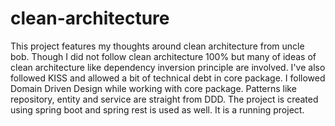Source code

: # clean-architecture
This project features my thoughts around clean architecture from uncle bob. Though I did not follow clean architecture 100% but many of ideas of clean architecture like dependency inversion principle are involved. I've also followed KISS and allowed a bit of technical debt in core package. I followed Domain Driven Design while working with core package. Patterns like repository, entity and service are straight from DDD. The project is created using spring boot and spring rest is used as well. It is a running project.
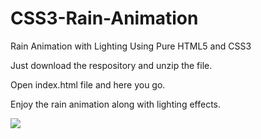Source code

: # CSS3-Rain-Animation
Rain Animation with Lighting Using Pure HTML5 and CSS3</br>

Just download the respository and unzip the file. </br>

Open index.html file and here you go. </br>

Enjoy the rain animation along with lighting effects.</br>

![](rain-animation.gif)
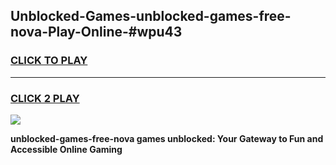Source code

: 
## Unblocked-Games-unblocked-games-free-nova-Play-Online-#wpu43
<h3>
<a href="https://premium.freeplayer.one?title=unblocked-games-free-nova&ref=27F">CLICK TO PLAY</a></h3>
<hr>

<h3>
<a href="https://premium.freeplayer.one?title=unblocked-games-free-nova&ref=27F">CLICK 2 PLAY</a>
  
</h3>

<a href="https://premium.freeplayer.one?title=unblocked-games-free-nova&ref=27F"><img src="https://clearcache.store/games.png"></a>


**unblocked-games-free-nova games unblocked: Your Gateway to Fun and Accessible Online Gaming**
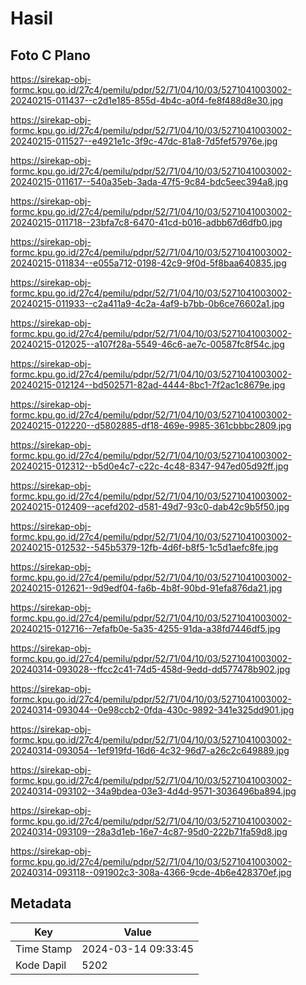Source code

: # Hasil

## Foto C Plano

https://sirekap-obj-formc.kpu.go.id/27c4/pemilu/pdpr/52/71/04/10/03/5271041003002-20240215-011437--c2d1e185-855d-4b4c-a0f4-fe8f488d8e30.jpg

https://sirekap-obj-formc.kpu.go.id/27c4/pemilu/pdpr/52/71/04/10/03/5271041003002-20240215-011527--e4921e1c-3f9c-47dc-81a8-7d5fef57976e.jpg

https://sirekap-obj-formc.kpu.go.id/27c4/pemilu/pdpr/52/71/04/10/03/5271041003002-20240215-011617--540a35eb-3ada-47f5-9c84-bdc5eec394a8.jpg

https://sirekap-obj-formc.kpu.go.id/27c4/pemilu/pdpr/52/71/04/10/03/5271041003002-20240215-011718--23bfa7c8-6470-41cd-b016-adbb67d6dfb0.jpg

https://sirekap-obj-formc.kpu.go.id/27c4/pemilu/pdpr/52/71/04/10/03/5271041003002-20240215-011834--e055a712-0198-42c9-9f0d-5f8baa640835.jpg

https://sirekap-obj-formc.kpu.go.id/27c4/pemilu/pdpr/52/71/04/10/03/5271041003002-20240215-011933--c2a411a9-4c2a-4af9-b7bb-0b6ce76602a1.jpg

https://sirekap-obj-formc.kpu.go.id/27c4/pemilu/pdpr/52/71/04/10/03/5271041003002-20240215-012025--a107f28a-5549-46c6-ae7c-00587fc8f54c.jpg

https://sirekap-obj-formc.kpu.go.id/27c4/pemilu/pdpr/52/71/04/10/03/5271041003002-20240215-012124--bd502571-82ad-4444-8bc1-7f2ac1c8679e.jpg

https://sirekap-obj-formc.kpu.go.id/27c4/pemilu/pdpr/52/71/04/10/03/5271041003002-20240215-012220--d5802885-df18-469e-9985-361cbbbc2809.jpg

https://sirekap-obj-formc.kpu.go.id/27c4/pemilu/pdpr/52/71/04/10/03/5271041003002-20240215-012312--b5d0e4c7-c22c-4c48-8347-947ed05d92ff.jpg

https://sirekap-obj-formc.kpu.go.id/27c4/pemilu/pdpr/52/71/04/10/03/5271041003002-20240215-012409--acefd202-d581-49d7-93c0-dab42c9b5f50.jpg

https://sirekap-obj-formc.kpu.go.id/27c4/pemilu/pdpr/52/71/04/10/03/5271041003002-20240215-012532--545b5379-12fb-4d6f-b8f5-1c5d1aefc8fe.jpg

https://sirekap-obj-formc.kpu.go.id/27c4/pemilu/pdpr/52/71/04/10/03/5271041003002-20240215-012621--9d9edf04-fa6b-4b8f-90bd-91efa876da21.jpg

https://sirekap-obj-formc.kpu.go.id/27c4/pemilu/pdpr/52/71/04/10/03/5271041003002-20240215-012716--7efafb0e-5a35-4255-91da-a38fd7446df5.jpg

https://sirekap-obj-formc.kpu.go.id/27c4/pemilu/pdpr/52/71/04/10/03/5271041003002-20240314-093028--ffcc2c41-74d5-458d-9edd-dd577478b902.jpg

https://sirekap-obj-formc.kpu.go.id/27c4/pemilu/pdpr/52/71/04/10/03/5271041003002-20240314-093044--0e98ccb2-0fda-430c-9892-341e325dd901.jpg

https://sirekap-obj-formc.kpu.go.id/27c4/pemilu/pdpr/52/71/04/10/03/5271041003002-20240314-093054--1ef919fd-16d6-4c32-96d7-a26c2c649889.jpg

https://sirekap-obj-formc.kpu.go.id/27c4/pemilu/pdpr/52/71/04/10/03/5271041003002-20240314-093102--34a9bdea-03e3-4d4d-9571-3036496ba894.jpg

https://sirekap-obj-formc.kpu.go.id/27c4/pemilu/pdpr/52/71/04/10/03/5271041003002-20240314-093109--28a3d1eb-16e7-4c87-95d0-222b71fa59d8.jpg

https://sirekap-obj-formc.kpu.go.id/27c4/pemilu/pdpr/52/71/04/10/03/5271041003002-20240314-093118--091902c3-308a-4366-9cde-4b6e428370ef.jpg


## Metadata

| Key        | Value               |
| ---------- | ------------------- |
| Time Stamp | 2024-03-14 09:33:45 |
| Kode Dapil | 5202                |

|---|

• **ASSIGNMENT**
In the entries above, find each line with "Online" and copy it.

• **EXERCISE SOLUTION**
## Unblocked-Games-unblocked-games-free-nova-Play-Online-#wpu43
**unblocked-games-free-nova games unblocked: Your Gateway to Fun and Accessible Online Gaming**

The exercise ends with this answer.